Parfit begins his second volume by giving ample space to his critics. In fact, he publishes four response commentaries to the philosophical system he outlined in Volume 1, by Susan Wolf, Allen Wood, Barbara Herman, and T.M. Scanlon. Parfit comments on each essay in detail before proceeding with his own intellectual project, two hundred and fifty odd pages in. His project was to unite the moral frameworks of deontology, contractualism, and consequentialism in an overarching objective moral system. He comments, “If there is no single supreme principle, that, I agree, would not be a tragedy. But it would be a tragedy if there was no single true morality. And conflicting moralities could not all be true. In trying to combine these different kinds of moral theory, my main aim was not to find a supreme principle, but to find out whether we can resolve some deep disagreements…. If we cannot resolve our disagreements, that would give us reasons to doubt that there are any true principles.”


In the rest of the volume, Parfit fleshes out and wrestles with various aspects of his moral system. He discusses the distribution of the pie. “In assessing the goodness of outcomes, I have claimed, we can plausibly give weight to some distributive principles. We can believe that one of two outcomes would be better, despite giving people a smaller sum of total benefits, if these benefits would be more equally shared, or if more of the benefits would come to people who were worse off. We can also believe that it would be better if people were given equal chances to receive some benefit.” Further on, Parfit discusses retributional justice. “Though there are some normative truths, some of which are moral truths, no punishment could ever be deserved in the retributive sense, or be retributively unjust.”


Most of this book deals with morality and norms within an objective lens. “As realist Objectivists, our maxim isn’t to satisfy our desires. We respond to the facts that give us reasons to have our desires. Our maxim might be: I will make it my end to achieve whatever I have most reason to try to achieve, because these are the ends that are most worth achieving.” Parfit titled these volumes “On What Matters” so one might suspect that Parfit does care deeply that things do, in fact, matter. He is fighting nihilism at every turn of the page. “It matters whether people believe that some things matter.” Parfit believes we must reorient philosophy. “It was philosophers who first claimed that reasons are given only by desires, that all rationality is instrumental, and that no values are facts, because there are no normative truths. Given our increasing powers to destroy or damage the conditions of life on Earth, we need to lose these beliefs. It is not wealth that matters, or mere preference-fulfillment, but happiness, justice, and the other things that can make our lives worth living.”

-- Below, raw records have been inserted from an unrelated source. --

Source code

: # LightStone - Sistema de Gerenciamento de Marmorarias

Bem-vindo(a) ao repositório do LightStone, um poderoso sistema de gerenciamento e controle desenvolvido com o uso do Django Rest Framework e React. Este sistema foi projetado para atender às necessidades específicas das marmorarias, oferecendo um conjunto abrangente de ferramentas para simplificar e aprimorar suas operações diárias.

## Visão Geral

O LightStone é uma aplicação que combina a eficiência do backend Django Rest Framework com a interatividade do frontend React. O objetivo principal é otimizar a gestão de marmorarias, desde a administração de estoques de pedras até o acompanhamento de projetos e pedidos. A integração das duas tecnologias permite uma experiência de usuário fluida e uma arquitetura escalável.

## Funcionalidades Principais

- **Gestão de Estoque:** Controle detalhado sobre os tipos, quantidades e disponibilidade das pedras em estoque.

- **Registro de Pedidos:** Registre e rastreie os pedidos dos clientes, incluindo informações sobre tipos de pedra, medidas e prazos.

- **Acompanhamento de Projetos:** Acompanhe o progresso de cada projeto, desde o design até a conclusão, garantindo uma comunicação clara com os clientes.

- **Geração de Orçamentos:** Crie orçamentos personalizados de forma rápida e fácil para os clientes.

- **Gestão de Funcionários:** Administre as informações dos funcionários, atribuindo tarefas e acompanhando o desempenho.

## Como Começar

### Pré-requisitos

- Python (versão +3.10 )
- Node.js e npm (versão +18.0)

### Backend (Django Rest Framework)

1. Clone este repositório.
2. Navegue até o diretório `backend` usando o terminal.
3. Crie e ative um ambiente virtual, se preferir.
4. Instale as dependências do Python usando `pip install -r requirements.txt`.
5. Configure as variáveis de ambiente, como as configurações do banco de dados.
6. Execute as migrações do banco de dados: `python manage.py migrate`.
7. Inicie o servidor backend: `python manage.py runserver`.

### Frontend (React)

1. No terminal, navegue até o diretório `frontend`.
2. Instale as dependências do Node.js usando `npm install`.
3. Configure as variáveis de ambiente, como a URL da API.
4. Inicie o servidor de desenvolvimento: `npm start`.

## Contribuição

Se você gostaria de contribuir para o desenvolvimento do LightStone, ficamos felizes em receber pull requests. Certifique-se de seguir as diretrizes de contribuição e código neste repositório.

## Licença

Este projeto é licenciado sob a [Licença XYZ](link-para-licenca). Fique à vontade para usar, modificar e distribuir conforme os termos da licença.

Parfit passionately believes that there are some objective normative truths that humans can eventually come to agree on. “There are some claims that are irreducibly normative in the reason-involving sense, and are in the strongest sense true. But these truths have no ontological implications. For such claims to be true, these reason-involving properties need not exist either as natural properties in the spatio-temporal world, or in some non-spatio-temporal part of reality…. On our view, since these beliefs are irreducibly normative, they are not about entities or properties that are a part of the causal fabric of the world. Since such normative truths could not have any observable effects, or help to explain what we can observe, we could not have any empirical evidence supporting our belief in these truths…. Since our fundamental normative beliefs are not about contingent features of the world, we don’t need to have empirical evidence for their truths. Nor do we need to be causally affected by these normative truths…. These various beliefs are about what must be true, in the strong sense that applies to every possible world…. I shall call these our modal beliefs…. There cannot be any non-normative facts, such as physical or psychological facts, that directly conflict with our beliefs about practical and moral reasons.”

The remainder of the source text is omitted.